Friday, October 11, 2019

Reserve contained between Oscar Place, Oscar Road, North Grampian Circuit, Grampian Place, Torry, Aberdeen, Scotland

Torry is walking distance from Aberdeen’s city centre (via a fairly inhospitable series of industrial-strength port roads) and since 1891 has come under the aegis of Aberdeen city council. In the 1920s, it was the site of what Torry historian Ronald W. McDonald calls ‘the first major council housing scheme in Aberdeen’, laid out in ‘concentric rings centred on Tullos Circle’ (p. 20). The Aberdeen city library has some volumes of press cuttings called TORRY: From Cuttings in the Local Studies Department. These include an article from the Aberdeen Daily Journal 8 (or 18; both handwritten dates are given) April 1919 which details the display of varieties of plan in the Aberdeen Art Gallery, prepared by architects William Kelly and Harbourne McLellan and surveyor John Gordon. The Daily Journal included illustrations of two of these plans (it is unclear from the article how many plans were put on display and whether the two it included, 5a and 5b, were typical). The rationale for the display was to ‘invite suggestions for improvement’ from the general public. 5a, readers were told, was the favourite of the Housing Committee. The article continues:

The lay-out of each plan, so far as the proposed roadways are concerned, explains itself. As may be seen at a glance, 5a, towards the centre, favours the circular lay-out, 5b the octagonal. In the centre of 5a there is an open playground 2½ acres in extent at the top of Torry Hill, where 5b has a smaller area of recreation ground with a pavilion, while provision is made for a bowling green, and tennis court with pavillion. There is ground provided for allotments in both plans. 

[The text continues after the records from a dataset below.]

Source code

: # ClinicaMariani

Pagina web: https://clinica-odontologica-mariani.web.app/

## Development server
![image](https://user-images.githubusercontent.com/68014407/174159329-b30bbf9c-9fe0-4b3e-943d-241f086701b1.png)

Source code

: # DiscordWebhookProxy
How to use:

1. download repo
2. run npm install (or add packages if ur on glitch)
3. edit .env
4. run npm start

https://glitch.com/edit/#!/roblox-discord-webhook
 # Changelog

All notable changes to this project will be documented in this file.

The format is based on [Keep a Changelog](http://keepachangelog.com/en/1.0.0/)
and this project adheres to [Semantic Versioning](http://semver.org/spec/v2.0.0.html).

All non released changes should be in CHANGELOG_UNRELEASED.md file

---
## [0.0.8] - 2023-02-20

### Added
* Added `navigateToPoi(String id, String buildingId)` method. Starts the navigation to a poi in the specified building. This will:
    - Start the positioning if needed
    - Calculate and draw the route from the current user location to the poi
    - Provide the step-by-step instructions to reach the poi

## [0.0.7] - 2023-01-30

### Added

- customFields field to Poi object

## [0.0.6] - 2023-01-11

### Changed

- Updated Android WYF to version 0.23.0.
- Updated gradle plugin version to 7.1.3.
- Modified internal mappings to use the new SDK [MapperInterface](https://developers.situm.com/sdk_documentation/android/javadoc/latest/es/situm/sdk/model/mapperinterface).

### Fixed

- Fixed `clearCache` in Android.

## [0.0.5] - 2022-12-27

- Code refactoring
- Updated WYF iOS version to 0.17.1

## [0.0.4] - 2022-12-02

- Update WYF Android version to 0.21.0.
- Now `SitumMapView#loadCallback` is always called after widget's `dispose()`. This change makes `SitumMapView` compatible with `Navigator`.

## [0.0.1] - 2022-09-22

The decisions were made quickly and what was decided on, as can be seen on the ground at Torry today, is closer to 5a than b conceptually but in actuality a different design. It contains four larger interior spaces rather than the seven (four enclosed, three open) of 5a. Another article from the Journal, also included in the clippings book and dated 11 November 1920, discusses the Torry project as the ‘Aberdeen Housing Scheme’ in an article of that title. It says it has been ‘exactly seven months to-day’ (that is, since May) since the first stone was laid on Torry Hill by the contractors for the initial instalment of 500 dwelling-houses of the Aberdeen municipal housing scheme.’  The centre of the scheme, rather than a playground, was as McDonald tells us ‘Torry Intermediate School which opened on 29th August 1927’ (p. 20).

I was pleased to visit the four extant interior spaces of Torry on 22 September 2019 in the company of good-natured companions Graham and Tanya. This is actually the last of the four we visited, but I am presenting them ‘left to right’ as it were. 

Whether the space was once allotments is a question I cannot presently answer, and while it would seem likely, the three aerial images I have to hand aren’t exactly instructive. One of them, which appears in the inside pages of a publication called Torry Times II is undated but looks to me like the 1930s, has the space as empty and apparently unused. 


Another, which appears in a book called Aberdeen 1800-2000 A New History, is mislabeled (as a cluey reader has pointed out). A third, from a photocopied newspaper item from 1971, appears to show the space with some small structures in it and some vegetation though it is very unclear. 




What is there today? Essentially, a basketball practice area, fenced, within the space with some passive recreation space at the southern end and some dense thicket at the west side. 








Ronald W. McDonald  A Short History of Torry The Labrys Press, 1995 
W. Hamish Fraser and Clive H. Lee eds Aberdeen 1800-2000 A New History Tuckewell Press, East Lothian 2000

https://goo.gl/maps/r6H3MbFoQwEV1ZnA6 takes you to an address opposite one of the entrances to this space.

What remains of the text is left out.